Podkreśla, że dawał pieniądze na zapłatę dla zespołów. Sprzęt miał wypożyczać Miejski Dom Kultury. I tutaj z czasem współpraca pana Łukasza z dyrektorem MDK się pogorszyła. - Już na początku dyrektor odradzał mi wykorzystywanie amfiteatru na „tego typu imprezy”. Potem robił problemy z wypożyczeniem sprzętu. Kiedy były umówione trzy koncerty, a załatwiłem czwarty zespół, który notabene, chciał zagrać za darmo, on wymyślał, że pracownik odpowiedzialny za sprzęt ma urlop albo jakiś teatrzyk jest itp. W końcu powiedział, że jak jestem organizatorem, to żebym sobie załatwił sprzęt gdzie indziej. Czyj to sprzęt i komu ma służyć: dyrektorowi czy mieszkańcom? - pyta Ł. Maćkowiak.

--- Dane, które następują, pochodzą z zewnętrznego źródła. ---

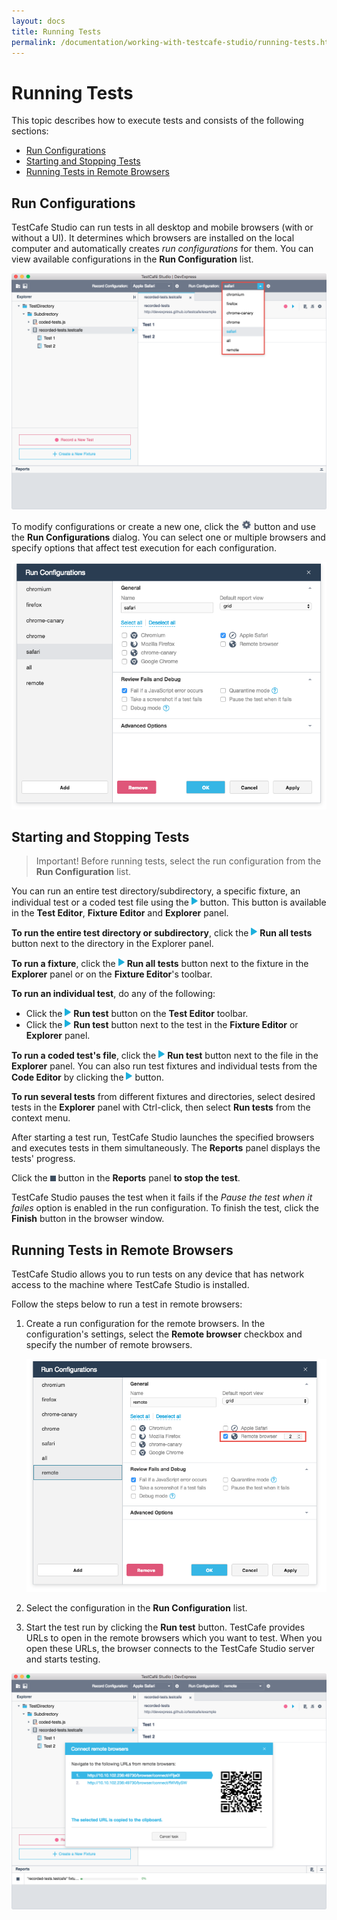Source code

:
 ```yaml
---
layout: docs
title: Running Tests
permalink: /documentation/working-with-testcafe-studio/running-tests.html
---
```

# Running Tests

This topic describes how to execute tests and consists of the following sections:

* [Run Configurations](#run-configurations)
* [Starting and Stopping Tests](#starting-and-stopping-tests)
* [Running Tests in Remote Browsers](#running-tests-in-remote-browsers)

## Run Configurations

TestCafe Studio can run tests in all desktop and mobile browsers (with or without a UI). It determines which browsers are installed on the local computer and automatically creates *run configurations* for them. You can view available configurations in the **Run Configuration** list.

![Run Congiruation List](../../images/working-with-testcafe-studio/run-configuration-list.png)

To modify configurations or create a new one, click the ![Settings button](../../images/working-with-testcafe-studio/settings-icon.png) button and use the **Run Configurations** dialog. You can select one or multiple browsers and specify options that affect test execution for each configuration.

![Run Configurations Dialog](../../images/working-with-testcafe-studio/run-configurations-dialog.png)

## Starting and Stopping Tests

> Important! Before running tests, select the run configuration from the **Run Configuration** list.

You can run an entire test directory/subdirectory, a specific fixture, an individual test or a coded test file using the ![Run test button](../../images/working-with-testcafe-studio/action-run-icon.png) button. This button is available in the **Test Editor**, **Fixture Editor** and **Explorer** panel.

**To run the entire test directory or subdirectory**, click the ![Run all tests button](../../images/working-with-testcafe-studio/action-run-icon.png) **Run all tests** button next to the directory in the Explorer panel.

**To run a fixture**, click the ![Run all tests button](../../images/working-with-testcafe-studio/action-run-icon.png) **Run all tests** button next to the fixture in the **Explorer** panel or on the **Fixture Editor**'s toolbar.

**To run an individual test**, do any of the following:

* Click the ![Run test button](../../images/working-with-testcafe-studio/action-run-icon.png) **Run test** button on the **Test Editor** toolbar.
* Click the ![Run test button](../../images/working-with-testcafe-studio/action-run-icon.png) **Run test** button next to the test in the **Fixture Editor** or **Explorer** panel.

**To run a coded test's file**, click the ![Run test button](../../images/working-with-testcafe-studio/action-run-icon.png) **Run test** button next to the file in the **Explorer** panel. You can also run test fixtures and individual tests from the **Code Editor** by clicking the ![Run test button](../../images/working-with-testcafe-studio/action-run-icon.png) button.

**To run several tests** from different fixtures and directories, select desired tests in the **Explorer** panel with Ctrl-click, then select **Run tests** from the context menu.

After starting a test run, TestCafe Studio launches the specified browsers and executes tests in them simultaneously. The **Reports** panel displays the tests' progress.

Click the ![Stop recording button](../../images/working-with-testcafe-studio/stop-recording-icon.png) button in the **Reports** panel **to stop the test**.

TestCafe Studio pauses the test when it fails if the *Pause the test when it failes* option is enabled in the run configuration. To finish the test, click the **Finish** button in the browser window.

## Running Tests in Remote Browsers

TestCafe Studio allows you to run tests on any device that has network access to the machine where TestCafe Studio is installed.

Follow the steps below to run a test in remote browsers:

1. Create a run configuration for the remote browsers. In the configuration's settings, select the **Remote browser** checkbox and specify the number of remote browsers.

    ![Remote Browser Configuration](../../images/working-with-testcafe-studio/remote-browser-configuration.png)

2. Select the configuration in the **Run Configuration** list.
3. Start the test run by clicking the **Run test** button. TestCafe provides URLs to open in the remote browsers which you want to test. When you open these URLs, the browser connects to the TestCafe Studio server and starts testing.

![Running in Remote Browsers](../../images/working-with-testcafe-studio/running-in-remote-browsers.png)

- Mamy mnóstwo zajęć. Zajęcia plastyczne, muzyczne, taneczne, teatralne, przeróżne warsztaty. Jarmark Bożonarodzeniowy, wigilia, jasełka - wylicza Tomasz Sidorkiewicz, dyrektor MDK. - Na każdej imprezie program obsadzony jest występami dzieci, młodzieży, a także dorosłych, które przychodzą do nas. Pracujemy i są tego efekty.
O Maćkowiaku nie chciał rozmawiać. - Nie chcę polemizować, wypełniam swoje obowiązki. Sprzęt wypożyczany jest na określonych zasadach i na tych zasadach pan Maćkowiak korzystał ze sprzętu wielokrotnie.
Burmistrz szuka rozwiązania sporu: - Ja jestem zadowolony z pracy MDK, ale cieszę się też, że pan Maćkowiak chce wypełniać niszę i dlatego zastanawiam się nad kupnem sprzętu, za który będzie odpowiedzialny.
Grupa mieszkańców już przygotowała pismo, pod którym zamierza zbierać podpisy w sprawie odwołania dyrektora Sidorkiewicza.